Les vastes effets directs et indirects des feux sur le milieu forestier ne vont probablement qu’empirer. Les modélisations de l’Institut climatique du Canada montrent que si rien n’est fait, les répercussions des changements climatiques pour la foresterie – comme les effets des feux incontrôlés sur les espèces nuisibles et d’autres problèmes – risquent d’entraîner la perte de 4 milliards de dollars en revenus d’exportation et de 32 000 emplois d’ici la fin du siècle.
Ce sont là des chiffres considérables qui menacent d’amener leur lot de difficultés économiques pour les milieux qui dépendent de la foresterie, du moins si l’on ne prend pas d’autres mesures.
Que peut-on faire?
La pression se fait de plus en plus grande sur les gouvernements, l’industrie forestière, les détenteurs de savoir autochtone et les praticiens pour adopter des solutions plus diversifiées et à plus grande échelle pour la prévention du gros des ravages et l’adaptation au problème grandissant des feux incontrôlés. Mais il n’y aura pas de panacée. Il faut que le milieu forestier canadien endosse davantage de responsabilités pour atténuer le risque d’incendies catastrophiques, ce qui nécessite l’action coordonnée de la société tout entière.
Cela commence certes par la réduction des émissions de CO2, une mesure cruciale pour freiner le réchauffement et ainsi atténuer les phénomènes météorologiques extrêmes, mais l’adaptation demeure aussi nécessaire dans un contexte où l’avenir sera de plus en plus marqué par le feu.
Du côté de l’État, des municipalités et des entreprises forestières, il faut impérativement évaluer le danger actuel et futur qui plane sur la main-d’œuvre et les infrastructures, et poursuivre les investissements dans la préparation et l’intervention.
Les gouvernements devraient mieux intégrer l’adaptation climatique dans la gestion du territoire forestier. Par exemple, revoir leurs critères de reforestation ainsi que leurs lignes directrices sur la plantation afin d’introduire davantage de diversité dans les essences d’arbres – et notamment des espèces résistantes au feu – et de déplacer certaines populations d’arbres vers des zones qui leur sont plus climatiquement convenables, deux mesures contribuant à atténuer les risques d’incendie. Ils devraient aussi favoriser les formes de gestion active, comme l’éclaircissement des arbres, le retrait du bois mort et la réintroduction de la pratique culturelle du brûlage contrôlé menée par les Autochtones, car cela réduit la quantité de combustible qui vient alimenter et propager les feux de forêt.
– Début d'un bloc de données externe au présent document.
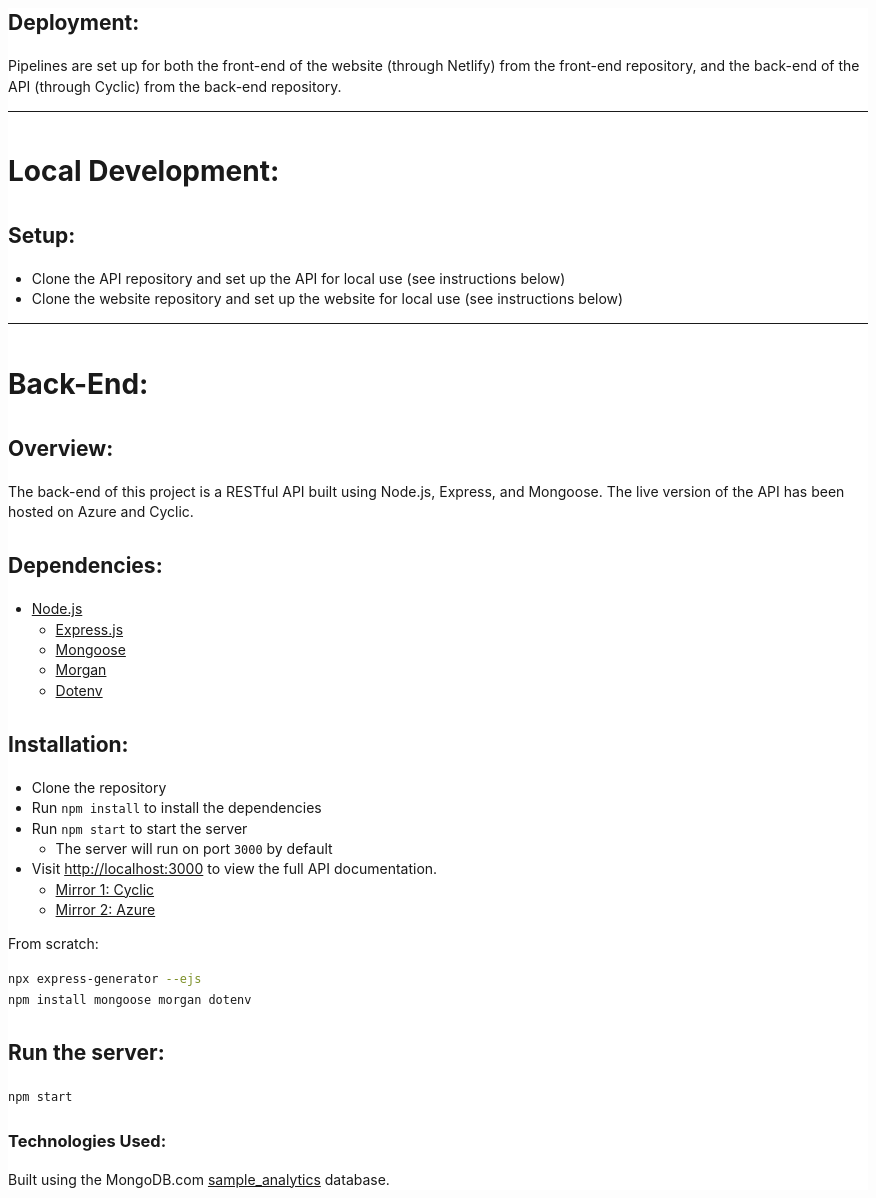 ## Deployment:
Pipelines are set up for both the front-end of the website (through Netlify) from the front-end repository, and the back-end of the API (through Cyclic) from the back-end repository.

* * * * *
# Local Development:
## Setup:
* Clone the API repository and set up the API for local use (see instructions below)
* Clone the website repository and set up the website for local use (see instructions below)

* * * * *
# Back-End:
## Overview:
The back-end of this project is a RESTful API built using Node.js, Express, and Mongoose. The live version of the API has been hosted on Azure and Cyclic.

## Dependencies:
* [Node.js](https://nodejs.org/en/)
  * [Express.js](https://expressjs.com/)
  * [Mongoose](https://mongoosejs.com/)
  * [Morgan](https://www.npmjs.com/package/morgan)
  * [Dotenv](https://www.npmjs.com/package/dotenv)

## Installation:
* Clone the repository
* Run `npm install` to install the dependencies
* Run `npm start` to start the server
  * The server will run on port `3000` by default
* Visit [http://localhost:3000](http://localhost:3000) to view the full API documentation. 
  * [Mirror 1: Cyclic](https://faithful-cyan-trunks.cyclic.app/)
  * [Mirror 2: Azure](https://ticker-tape-api.azurewebsites.net/)

From scratch:

```bash
npx express-generator --ejs
npm install mongoose morgan dotenv
```

## Run the server:
```bash
npm start
```

### Technologies Used:
Built using the MongoDB.com [sample_analytics](https://www.mongodb.com/docs/atlas/sample-data/sample-analytics/) database.
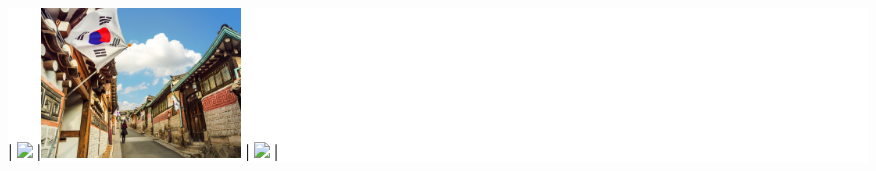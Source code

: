 | <img src="./images/styles1/1style35.jpg" height="150"> |<img src="./images/source_image/src31.jpg" height="150"> | <img src="./images/src31/style35.jpg" height="150"> |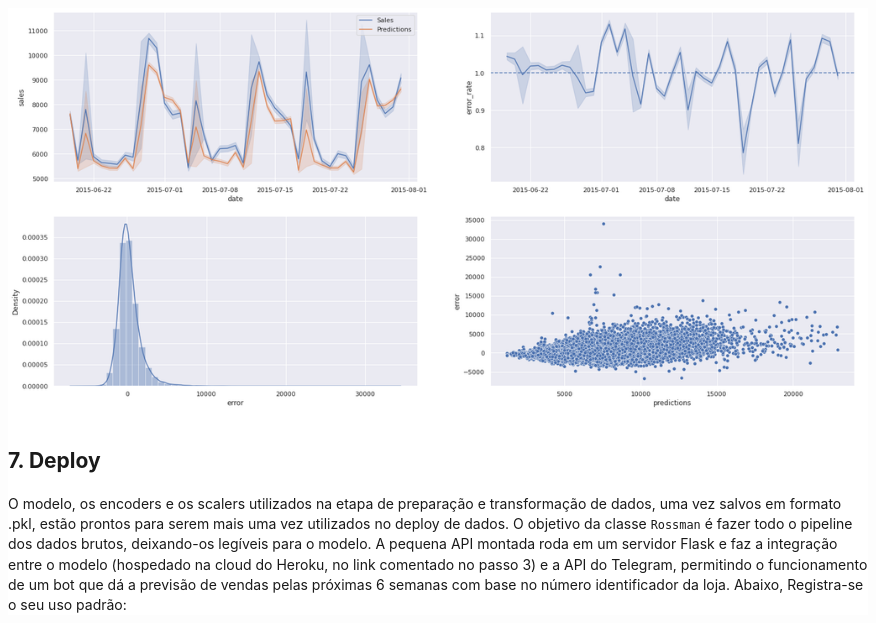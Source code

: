 ![](img/ml_result.png)



## 7. Deploy

O modelo, os encoders e os scalers utilizados na etapa de preparação e transformação de dados, uma vez salvos em formato .pkl, estão prontos para serem mais uma vez utilizados no deploy de dados. O objetivo da classe `Rossman` é fazer todo o pipeline dos dados brutos, deixando-os  legíveis para o modelo. A pequena API montada roda em um servidor Flask e faz a integração entre o modelo (hospedado na cloud do Heroku, no link comentado no passo 3) e a API do Telegram, permitindo o funcionamento de um bot que dá a previsão de vendas pelas próximas 6 semanas com base no número identificador da loja. Abaixo, Registra-se o seu uso padrão:


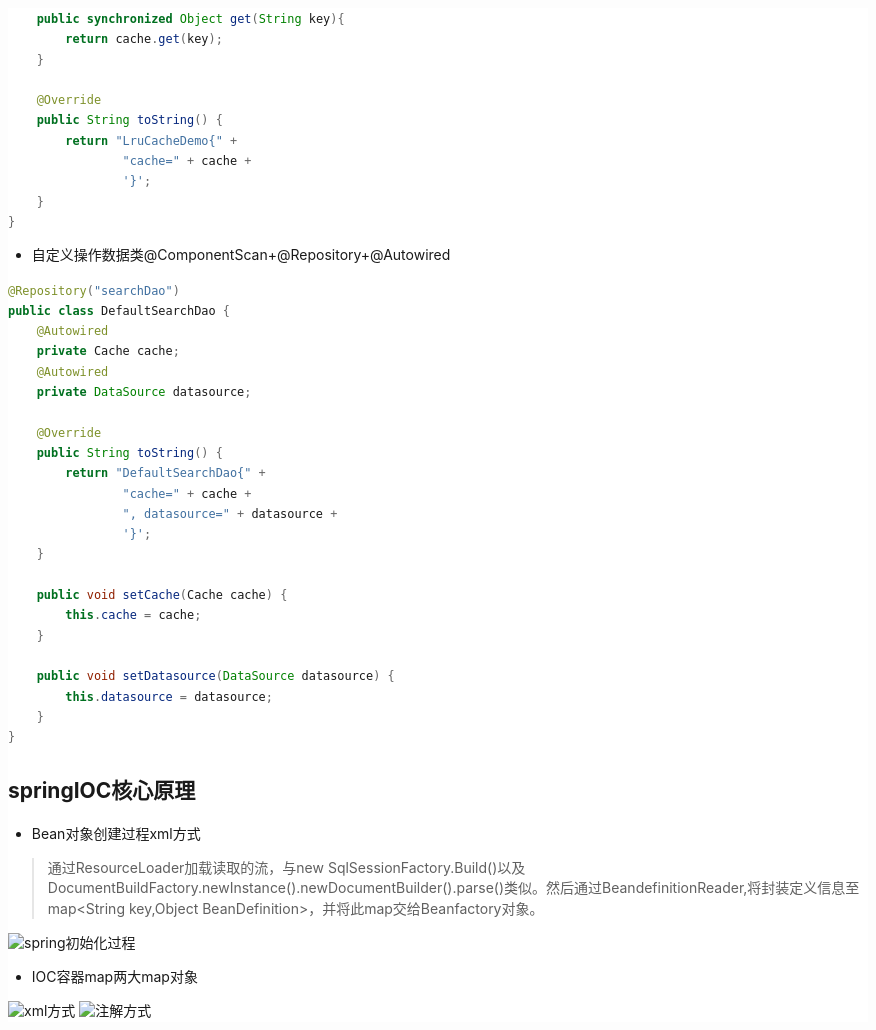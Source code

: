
 ```java
    public synchronized Object get(String key){
        return cache.get(key);
    }

    @Override
    public String toString() {
        return "LruCacheDemo{" +
                "cache=" + cache +
                '}';
    }
}
```

+ 自定义操作数据类@ComponentScan+@Repository+@Autowired
```java
@Repository("searchDao")
public class DefaultSearchDao {
    @Autowired
    private Cache cache;
    @Autowired
    private DataSource datasource;

    @Override
    public String toString() {
        return "DefaultSearchDao{" +
                "cache=" + cache +
                ", datasource=" + datasource +
                '}';
    }

    public void setCache(Cache cache) {
        this.cache = cache;
    }

    public void setDatasource(DataSource datasource) {
        this.datasource = datasource;
    }
}
```

## springIOC核心原理

+ Bean对象创建过程xml方式
> 通过ResourceLoader加载读取的流，与new SqlSessionFactory.Build()以及DocumentBuildFactory.newInstance().newDocumentBuilder().parse()类似。然后通过BeandefinitionReader,将封装定义信息至map<String key,Object BeanDefinition>，并将此map交给Beanfactory对象。

![spring初始化过程](/images/spring/Beanfactory.png)

+ IOC容器map两大map对象

![xml方式](/images/spring/xmlCreate.png)
![注解方式](/images/spring/annotationCreate.png)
L’industrie forestière peut également en faire plus pour favoriser l’application de ces pratiques d’aménagement axées sur l’adaptation climatique. Non seulement cela contribuerait à amortir les effets des feux sur son activité, mais cela viendrait protéger les populations dans les secteurs à risque et renforcerait la résilience des forêts du Canada.
Le potentiel est aussi là de développer davantage la bioénergie au Canada. Le milieu forestier peut continuer d’innover et d’utiliser les technologies émergentes pour convertir les résidus de son industrie en énergie utilisable, le plus souvent sous forme de granules de biocombustible ou de copeaux de bois servant au chauffage ou à la génération d’électricité industrielle. Les résidus de la récolte en forêt (p. ex. la cime et les branches des arbres) peuvent aussi être transformés en bioénergie, ce qui a le double avantage d’éviter qu’elles ne deviennent des sources de carburant pouvant alimenter le feu dans les écosystèmes à risque.
La saison des feux 2023 a mis en lumière le besoin urgent d’accroître la résilience du secteur de la foresterie, qui est l’un des plus grands employeurs au Canada. Les répercussions des changements climatiques vont en s’intensifiant. Il faut que l’État et l’industrie fassent preuve de proactivité pour veiller à ce que nos forêts et les gens qui en dépendent puissent continuer de s’épanouir dans un futur toujours plus en proie aux flammes.